On 10/18/10 8:28 AM, Alexandre Julliard wrote:
Charles Davis cdavis@mymail.mines.edu writes:
@@ -1828,13 +2054,24 @@ static NTSTATUS find_file_in_dir( char *unix_name, int pos, const WCHAR *name, i if (ret >= 0 && !used_default) { unix_name[pos + ret] = 0;
if (!stat( unix_name, &st ))
/* when checking case on a case insensitive but case preserving
* fs, don't even bother doing the stat(), so we don't match the
* file case-insensitively.
*/
if ((case_sensitive || !check_case) && !stat( unix_name, &st )) { if (is_win_dir) *is_win_dir = is_same_file( &windir, &st ); return STATUS_SUCCESS; }
This still doesn't make sense. There's no reason to ever skip the stat.
When I wrote that, I was thinking, "If we do the stat() on a case-insensitive file system, it will succeed even if the filename has the wrong case. We don't want that when we're checking case, so we may as well read the dirents to see if the file exists with the right case." Is there something I'm missing? Would check_case even matter when case_sensitive is FALSE?

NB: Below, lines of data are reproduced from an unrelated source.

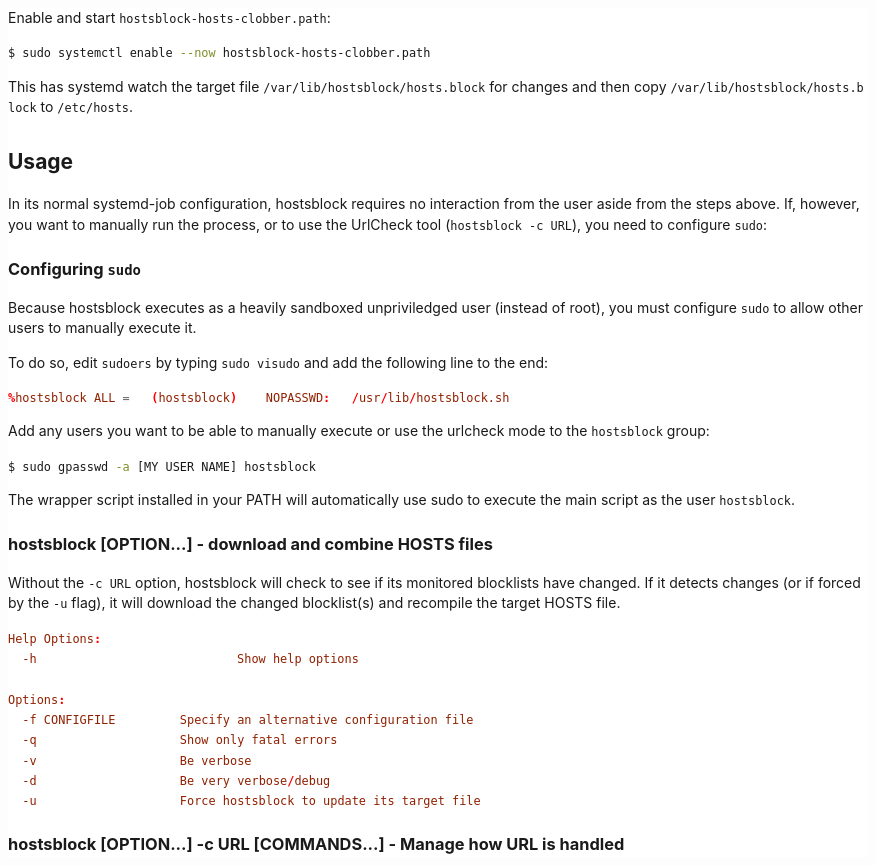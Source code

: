Enable and start `hostsblock-hosts-clobber.path`:

```sh
$ sudo systemctl enable --now hostsblock-hosts-clobber.path
```

This has systemd watch the target file `/var/lib/hostsblock/hosts.block` for changes and then copy `/var/lib/hostsblock/hosts.block` to `/etc/hosts`.


## Usage <a name="usage"></a>

In its normal systemd-job configuration, hostsblock requires no interaction from the user aside from the steps above. If, however, you want to manually run the process, or to use the UrlCheck tool (`hostsblock -c URL`), you need to configure `sudo`:

### Configuring `sudo` <a name="sudo"></a>

Because hostsblock executes as a heavily sandboxed unpriviledged user (instead of root), you must configure `sudo` to allow other users to manually execute it.

To do so, edit `sudoers` by typing `sudo visudo` and add the following line to the end:

```conf
%hostsblock	ALL	=	(hostsblock)	NOPASSWD:	/usr/lib/hostsblock.sh
```

Add any users you want to be able to manually execute or use the urlcheck mode to the `hostsblock` group:

```sh
$ sudo gpasswd -a [MY USER NAME] hostsblock
```

The wrapper script installed in your PATH will automatically use sudo to execute the main script as the user `hostsblock`.

### hostsblock [OPTION...] - download and combine HOSTS files <a name="manual"></a>

Without the `-c URL` option, hostsblock will check to see if its monitored blocklists have changed. If it detects changes (or if forced by the `-u` flag), it will download the changed blocklist(s) and recompile the target HOSTS file.

```conf
Help Options:
  -h                            Show help options

Options:
  -f CONFIGFILE         Specify an alternative configuration file
  -q                    Show only fatal errors
  -v                    Be verbose
  -d                    Be very verbose/debug
  -u                    Force hostsblock to update its target file
```

### hostsblock [OPTION...] -c URL [COMMANDS...] - Manage how URL is handled <a name="urlcheck"></a>


[h]: https://en.wikipedia.org/wiki/Hosts_file
[0]: http://winhelp2002.mvps.org/hosts.htm
[conf]: https://github.com/gaenserich/hostsblock/blob/master/conf/hostsblock.conf
[unzip]: http://www.info-zip.org/UnZip.html
[7zip]: http://members.home.nl/p.a.rombouts/pdnsd/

@@ -2455,6 +2713,10 @@ static NTSTATUS lookup_unix_name( const WCHAR *name, int name_len, char **buffer const WCHAR *end, *next; int is_win_dir = 0;
unix_name[pos] = 0;
stat( unix_name, &st );
unix_name[pos] = '/';
You can't add extra stat calls to the normal path. This is supposed to be an optimization.
Yeah, you're right, as usual. I'll fix this in try 4.